Sunday, March 9, 2014

Three Squares

Three Squares: The Invention of the American Meal
by Abigail Carroll

At some point in my adult life, I learned that not every culture had a concept of breakfast in the American sense. Lots of cultures had morning meals, but the idea of special foods for that meal was more unusual than not. I felt rather sorry for these societies - realizing full well that was a spectacular act of ethnocentrism on my part.

I turned to Three Squares to find some answers on why American dining is different. It's not a comparative work, although the American meal system is contrasted with the British and Native American styles in the colonial era and the French in the Victorian era. (One key point: Not only is having three meals a day not universal, the concept of a "meal" isn't even universal.) Rather, it's a historical effort, tracing the changes in American eating from colonial times to now.
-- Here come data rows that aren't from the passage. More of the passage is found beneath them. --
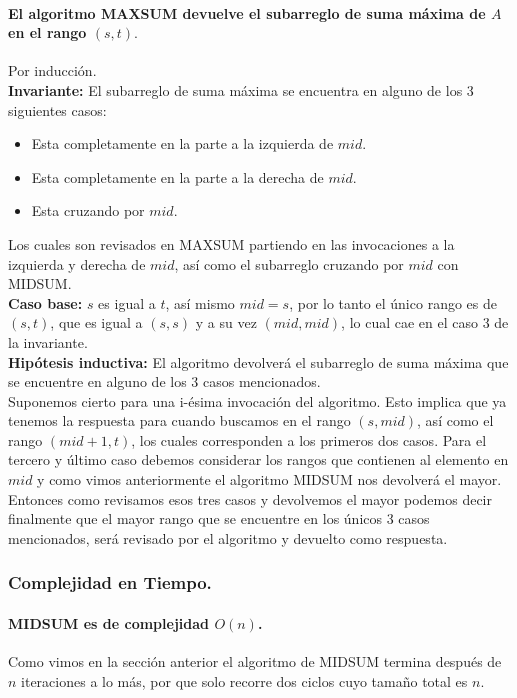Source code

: \documentclass[12pt]{article}
\begin{document}
\paragraph{El algoritmo MAXSUM devuelve el subarreglo de suma máxima de $A$ en el rango $(s, t).$} 
Por inducción.\\
\textbf{Invariante:} El subarreglo de suma máxima se encuentra en alguno de los 3 siguientes casos:
\begin{itemize}
	\item Esta completamente en la parte a la izquierda de $mid$.
	\item Esta completamente en la parte a la derecha de $mid$.
	\item Esta cruzando por $mid$.
\end{itemize}
Los cuales son revisados en MAXSUM partiendo en las invocaciones a la izquierda y derecha de $mid$, así como el subarreglo cruzando por $mid$ con MIDSUM.\\
\textbf{Caso base:} $s$ es igual a $t$, así mismo $mid=s$, por lo tanto el único rango es de $(s,t)$, que es igual a $(s, s)$ y a su vez $(mid, mid)$, lo cual cae en el caso 3 de la invariante.\\
\textbf{Hipótesis inductiva:} El algoritmo devolverá el subarreglo de suma máxima que se encuentre en alguno de los 3 casos mencionados.\\
Suponemos cierto para una i-ésima invocación del algoritmo. Esto implica que ya tenemos la respuesta para cuando buscamos en el rango $(s, mid)$, así como el rango $(mid + 1, t)$, los cuales corresponden a los primeros dos casos. Para el tercero y último caso debemos considerar los rangos que contienen al elemento en $mid$ y como vimos anteriormente el algoritmo MIDSUM nos devolverá el mayor. Entonces como revisamos esos tres casos y devolvemos el mayor podemos decir finalmente que el mayor rango que se encuentre en los únicos 3 casos mencionados, será revisado por el algoritmo y devuelto como respuesta.
\subsubsection{Complejidad en Tiempo.}
\paragraph{MIDSUM es de complejidad $O(n)$.} Como vimos en la sección anterior el algoritmo de MIDSUM termina después de $n$ iteraciones a lo más, por que solo recorre dos ciclos cuyo tamaño total es $n$.
\end{document}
The big takeaway for me was how differently Americans ate even 150 years ago. We tend to take our meal structure for granted, and even people who should be more creative with it, such as science fiction and fantasy writers for the page and screen, tend not to do anything more creative than promote teatime into a fourth meal.

The book is also full of some fun trivia. "Snack" and "lunch" used to mean the same thing - a snack. The "wonder" in Wonder Bread is that it is sliced. And one of the Kellogg brothers was excommunicated by the Seventh Day Adventist church for adding sugar to Corn Flakes.

Carroll has a PhD in American Studies, and it shows in the writing. The concepts and vocabulary aren't particularly academic and should be accessible to most readers, but the structure of each chapter has more in common with academic prose than creative nonfiction. Readers who don't read a lot of academic prose likely won't notice, though.

I would have liked to see more international comparisons, particularly as the book moved forward in time (are Canadian mealtimes in any way different? What about those Brits?). That said, that is my request, not the book she was trying to write, and to include that would have made it a much larger book.

The downside of this book? I've been wanting to eat nothing but breakfast for the last week.